What are the effects of these mutations? Are they beneficial, harmful, or neutral? The short answer is, it depends. Let’s consider the S allele. When it is inherited from both parents, the individual is homozygous SS, which results in the phenotype of sickle-cell anemia. In the absence of proper medical care, patients with sickle-cell anemia usually die before adulthood. However, when the S allele is inherited from one parent and the A allele is inherited from the other parent, the individual is heterozygous (AS) and the phenotype is only a mild form of sickle-cell disease. Furthermore, in Africa, where malaria is widespread, being a heterozygote is actually beneficial because it affords partial protection against malaria.

Whether the effects of an allele, in this case the S allele, are beneficial or harmful illustrates two important principles about the connection between genotype and phenotype. First, the answer often depends on whether the mutation is homozygous or heterozygous. In areas with malaria, the S allele is harmful as a homozygous genotype but beneficial as a heterozygous genotype. Second, the effect of a particular genotype may depend on the environment. The S allele, as a heterozygous genotype, is beneficial only in malarial-prone regions, where it offers protection from the disease that outweighs its other effects. In areas without malaria, it is harmful.

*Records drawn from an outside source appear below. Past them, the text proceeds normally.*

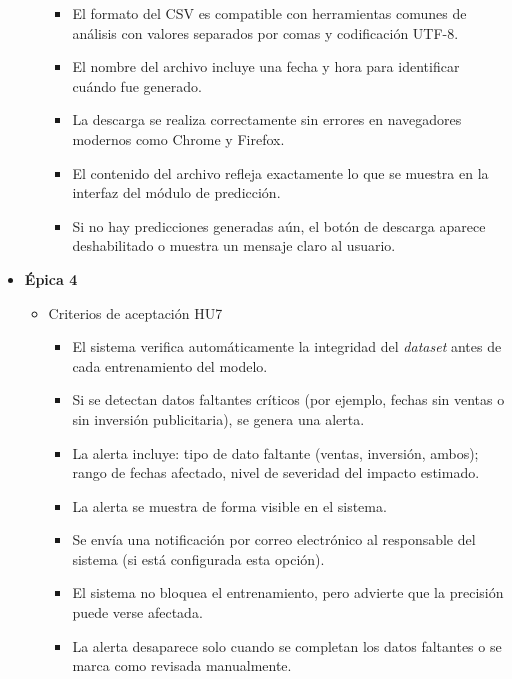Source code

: \documentclass[
11pt, %
]{charter}
\begin{document}
\begin{itemize}
\begin{itemize}
\begin{itemize}
      \item El formato del CSV es compatible con herramientas comunes de análisis con valores separados por comas y codificación UTF-8.

      \item El nombre del archivo incluye una fecha y hora para identificar cuándo fue generado.

      \item La descarga se realiza correctamente sin errores en navegadores modernos como Chrome y Firefox.

      \item El contenido del archivo refleja exactamente lo que se muestra en la interfaz del módulo de predicción.

      \item Si no hay predicciones generadas aún, el botón de descarga aparece deshabilitado o muestra un mensaje claro al usuario.
    \end{itemize}
    \end{itemize}
  \item \textbf{\'{E}pica 4}
    \begin{itemize}
      \item Criterios de aceptación HU7
      
    \begin{itemize}
      \item El sistema verifica automáticamente la integridad del \textit{dataset} antes de cada entrenamiento del modelo.

      \item Si se detectan datos faltantes críticos (por ejemplo, fechas sin ventas o sin inversión publicitaria), se genera una alerta.

      \item La alerta incluye: tipo de dato faltante (ventas, inversión, ambos); rango de fechas afectado, nivel de severidad del impacto estimado.

      \item La alerta se muestra de forma visible en el sistema.

      \item Se envía una notificación por correo electrónico al responsable del sistema (si está configurada esta opción).

      \item El sistema no bloquea el entrenamiento, pero advierte que la precisión puede verse afectada.

      \item La alerta desaparece solo cuando se completan los datos faltantes o se marca como revisada manualmente.


\end{itemize}
\end{itemize}
\end{itemize}
\end{document}
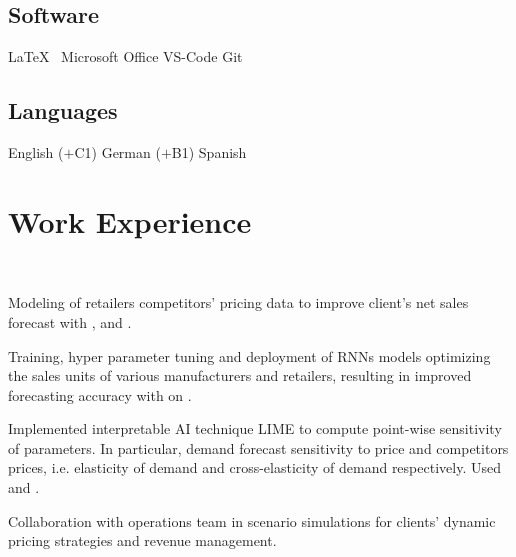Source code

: \documentclass[]{deedy-resume-openfont}
\begin{document}
\begin{minipage}[t]{0.32\textwidth}
\subsection{Software}
\LaTeX\ \textbullet{} Microsoft Office \textbullet{} VS-Code \textbullet{} Git
\sectionsep

\subsection{Languages}
English ($+$C1) \textbullet{} German ($+$B1) \textbullet{} Spanish

%
%

\end{minipage} 
\hfill
\begin{minipage}[t]{0.66\textwidth} 


\section{Work Experience}
\\
\vspace{\topsep} %
\begin{tightemize}
\item Modeling of retailers competitors' pricing data to improve client's net sales forecast with ,  and . 
\item Training, hyper parameter tuning and deployment of RNNs models optimizing the sales units of various manufacturers and retailers, resulting in improved forecasting accuracy with  on . 
\item Implemented interpretable AI technique LIME to compute point-wise sensitivity of parameters. In particular, demand forecast sensitivity to price and competitors prices, i.e. elasticity of demand and cross-elasticity of demand respectively. Used  and .
\item Collaboration with operations team in scenario simulations for clients' dynamic pricing strategies and revenue management.
\end{tightemize}
\sectionsep


\end{minipage}
\end{document}
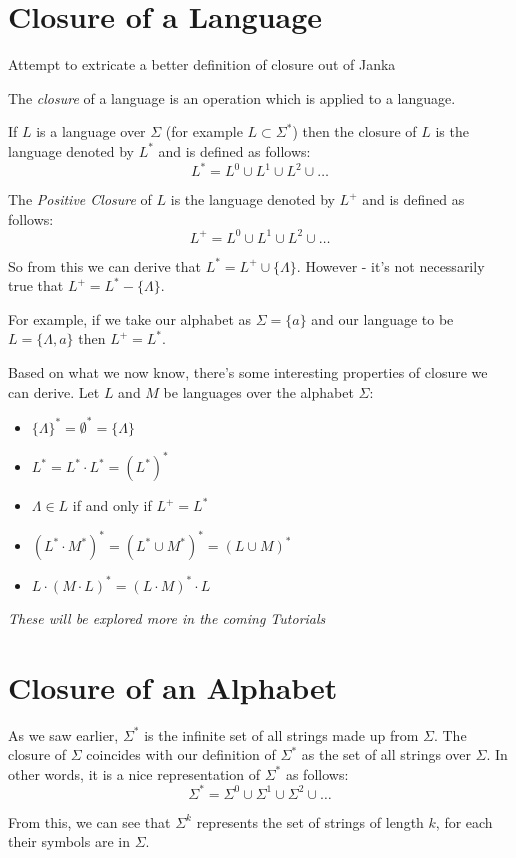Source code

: \section{Closure of a Language}
\begin{todo}
Attempt to extricate a better definition of closure out of Janka
\end{todo}

The \textit{closure} of a language is an operation which is applied to a language. 

If $L$ is a language over $\Sigma$ (for example $L \subset \Sigma^*$) then the closure of $L$ is the language denoted by $L^*$ and is defined as follows:
\[L^* = L^0 \cup L^1 \cup L^2 \cup \ldots\]

The \textit{Positive Closure} of $L$ is the language denoted by $L^+$ and is defined as follows:
\[L^+ = L^0 \cup L^1 \cup L^2 \cup \ldots\]

So from this we can derive that $L^* = L^+ \cup \{\Lambda\}$. However - it's not necessarily true that $L^+ = L^* - \{\Lambda\}$. 

For example, if we take our alphabet as $\Sigma = \{a\}$ and our language to be $L = \{\Lambda, a\}$ then $L^+ = L^*$. 

Based on what we now know, there's some interesting properties of closure we can derive. Let $L$ and $M$ be languages over the alphabet $\Sigma$:
\begin{itemize}
    \item $\{\Lambda\}^* = \emptyset^* = \{\Lambda\}$
    \item $L^* = L^* \cdot L^* = (L^*)^*$
    \item $\Lambda \in L$ if and only if $L^+ = L^*$
    \item $(L^* \cdot M^*)^* = (L^* \cup M^*)^* = (L \cup M)^*$
    \item $L \cdot (M \cdot L)^* = (L \cdot M)^* \cdot L$
\end{itemize}

\textit{These will be explored more in the coming Tutorials}

\section{Closure of an Alphabet}
As we saw earlier, $\Sigma^*$ is the infinite set of all strings made up from $\Sigma$. The closure of $\Sigma$ coincides with our definition of $\Sigma^*$ as the set of all strings over $\Sigma$. In other words, it is a nice representation of $\Sigma^*$ as follows:
\[\Sigma^* = \Sigma^0 \cup \Sigma^1 \cup \Sigma^2 \cup \ldots\]

From this, we can see that $\Sigma^k$ represents the set of strings of length $k$, for each their symbols are in $\Sigma$. 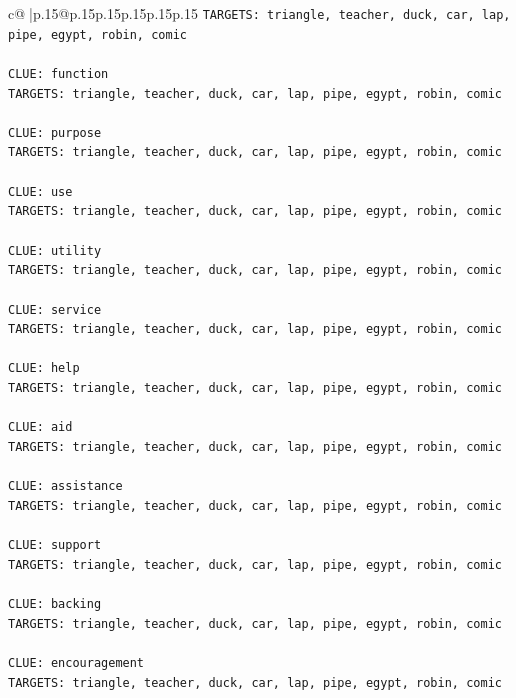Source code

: \documentclass{article}
\begin{document}
{\begin{supertabular}{c@{$\;$}|p{.15\linewidth}@{}p{.15\linewidth}p{.15\linewidth}p{.15\linewidth}p{.15\linewidth}p{.15\linewidth}}
{{{\texttt{TARGETS: triangle, teacher, duck, car, lap, pipe, egypt, robin, comic} \\
\\ 
\texttt{CLUE: function} \\
\texttt{TARGETS: triangle, teacher, duck, car, lap, pipe, egypt, robin, comic} \\
\\ 
\texttt{CLUE: purpose} \\
\texttt{TARGETS: triangle, teacher, duck, car, lap, pipe, egypt, robin, comic} \\
\\ 
\texttt{CLUE: use} \\
\texttt{TARGETS: triangle, teacher, duck, car, lap, pipe, egypt, robin, comic} \\
\\ 
\texttt{CLUE: utility} \\
\texttt{TARGETS: triangle, teacher, duck, car, lap, pipe, egypt, robin, comic} \\
\\ 
\texttt{CLUE: service} \\
\texttt{TARGETS: triangle, teacher, duck, car, lap, pipe, egypt, robin, comic} \\
\\ 
\texttt{CLUE: help} \\
\texttt{TARGETS: triangle, teacher, duck, car, lap, pipe, egypt, robin, comic} \\
\\ 
\texttt{CLUE: aid} \\
\texttt{TARGETS: triangle, teacher, duck, car, lap, pipe, egypt, robin, comic} \\
\\ 
\texttt{CLUE: assistance} \\
\texttt{TARGETS: triangle, teacher, duck, car, lap, pipe, egypt, robin, comic} \\
\\ 
\texttt{CLUE: support} \\
\texttt{TARGETS: triangle, teacher, duck, car, lap, pipe, egypt, robin, comic} \\
\\ 
\texttt{CLUE: backing} \\
\texttt{TARGETS: triangle, teacher, duck, car, lap, pipe, egypt, robin, comic} \\
\\ 
\texttt{CLUE: encouragement} \\
\texttt{TARGETS: triangle, teacher, duck, car, lap, pipe, egypt, robin, comic} \\
}}}
\end{supertabular}}
\end{document}
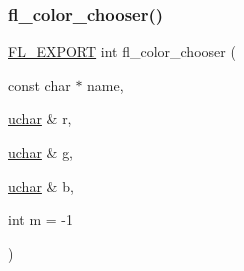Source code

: \mbox{\label{_fl___color___chooser_8_h_ab97a052d90d001d273a9891a34162102}} 
\subsubsection{\texorpdfstring{fl\+\_\+color\+\_\+chooser()}{fl\_color\_chooser()}\hspace{0.1cm}{\footnotesize\ttfamily [2/2]}}
{\footnotesize\ttfamily \hyperlink{_fl___export_8_h_aa9ba29a18aee9d738370a06eeb4470fc}{F\+L\+\_\+\+E\+X\+P\+O\+RT} int fl\+\_\+color\+\_\+chooser (\begin{DoxyParamCaption}\item[{const char $\ast$}]{name,  }\item[{\hyperlink{fl__types_8h_a65f85814a8290f9797005d3b28e7e5fc}{uchar} \&}]{r,  }\item[{\hyperlink{fl__types_8h_a65f85814a8290f9797005d3b28e7e5fc}{uchar} \&}]{g,  }\item[{\hyperlink{fl__types_8h_a65f85814a8290f9797005d3b28e7e5fc}{uchar} \&}]{b,  }\item[{int}]{m = {\ttfamily -\/1} }\end{DoxyParamCaption})}

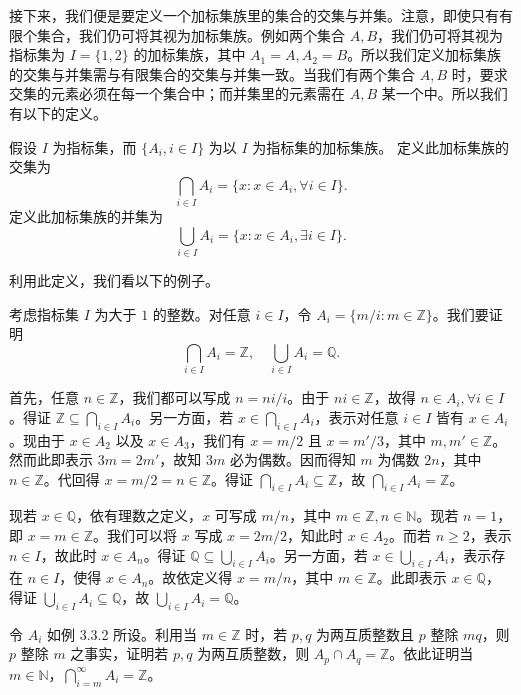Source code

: 接下来，我们便是要定义一个加标集族里的集合的交集与并集。注意，即使只有有限个集合，我们仍可将其视为加标集族。例如两个集合 $A, B$，我们仍可将其视为指标集为 $I = \{1, 2\}$ 的加标集族，其中 $A_1 = A, A_2 = B$。所以我们定义加标集族的交集与并集需与有限集合的交集与并集一致。当我们有两个集合 $A, B$ 时，要求交集的元素必须在每一个集合中；而并集里的元素需在 $A, B$ 某一个中。所以我们有以下的定义。

\begin{definition}
假设 $I$ 为指标集，而 $\{A_i, i \in I\}$ 为以 $I$ 为指标集的加标集族。
定义此加标集族的交集为
$$ \bigcap_{i \in I} A_i = \{x : x \in A_i, \forall i \in I\}. $$
定义此加标集族的并集为
$$ \bigcup_{i \in I} A_i = \{x : x \in A_i, \exists i \in I\}. $$
\end{definition}

利用此定义，我们看以下的例子。

\begin{example}
考虑指标集 $I$ 为大于 $1$ 的整数。对任意 $i \in I$，令 $A_i = \{m/i : m \in \mathbb{Z}\}$。我们要证明
$$ \bigcap_{i \in I} A_i = \mathbb{Z}, \quad \bigcup_{i \in I} A_i = \mathbb{Q}. $$
\end{example}
首先，任意 $n \in \mathbb{Z}$，我们都可以写成 $n = ni/i$。由于 $ni \in \mathbb{Z}$，故得 $n \in A_i, \forall i \in I$。得证 $\mathbb{Z} \subseteq \bigcap_{i \in I} A_i$。另一方面，若 $x \in \bigcap_{i \in I} A_i$，表示对任意 $i \in I$ 皆有 $x \in A_i$。现由于 $x \in A_2$ 以及 $x \in A_3$，我们有 $x = m/2$ 且 $x = m'/3$，其中 $m, m' \in \mathbb{Z}$。然而此即表示 $3m = 2m'$，故知 $3m$ 必为偶数。因而得知 $m$ 为偶数 $2n$，其中 $n \in \mathbb{Z}$。代回得 $x = m/2 = n \in \mathbb{Z}$。得证 $\bigcap_{i \in I} A_i \subseteq \mathbb{Z}$，故 $\bigcap_{i \in I} A_i = \mathbb{Z}$。

现若 $x \in \mathbb{Q}$，依有理数之定义，$x$ 可写成 $m/n$，其中 $m \in \mathbb{Z}, n \in \mathbb{N}$。现若 $n = 1$，即 $x = m \in \mathbb{Z}$。我们可以将 $x$ 写成 $x = 2m/2$，知此时 $x \in A_2$。而若 $n \geq 2$，表示 $n \in I$，故此时 $x \in A_n$。得证 $\mathbb{Q} \subseteq \bigcup_{i \in I} A_i$。另一方面，若 $x \in \bigcup_{i \in I} A_i$，表示存在 $n \in I$，使得 $x \in A_n$。故依定义得 $x = m/n$，其中 $m \in \mathbb{Z}$。此即表示 $x \in \mathbb{Q}$，得证 $\bigcup_{i \in I} A_i \subseteq \mathbb{Q}$，故 $\bigcup_{i \in I} A_i = \mathbb{Q}$。

\begin{question}
令 $A_i$ 如例 3.3.2 所设。利用当 $m \in \mathbb{Z}$ 时，若 $p, q$ 为两互质整数且 $p$ 整除 $mq$，则 $p$ 整除 $m$ 之事实，证明若 $p, q$ 为两互质整数，则 $A_p \cap A_q = \mathbb{Z}$。依此证明当 $m \in \mathbb{N}$，$\bigcap_{i=m}^{\infty} A_i = \mathbb{Z}$。
\end{question}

What about the C allele? Individuals who inherit an A allele from one parent and a C allele from the other parent (genotype AC) have the phenotype of partial protection against malaria, and those who inherit a C allele from both parents (genotype CC) are not only more protected from malaria but also have at worst a mild anemia that usually needs no medical treatment. As with the S allele, the phenotype of the C allele depends on whether the individual is heterozygous or homozygous for the allele.

Quick Check 1 A mutation arises in a bacterium that confers antibiotic resistance. Is this mutation harmful, beneficial, or neutral?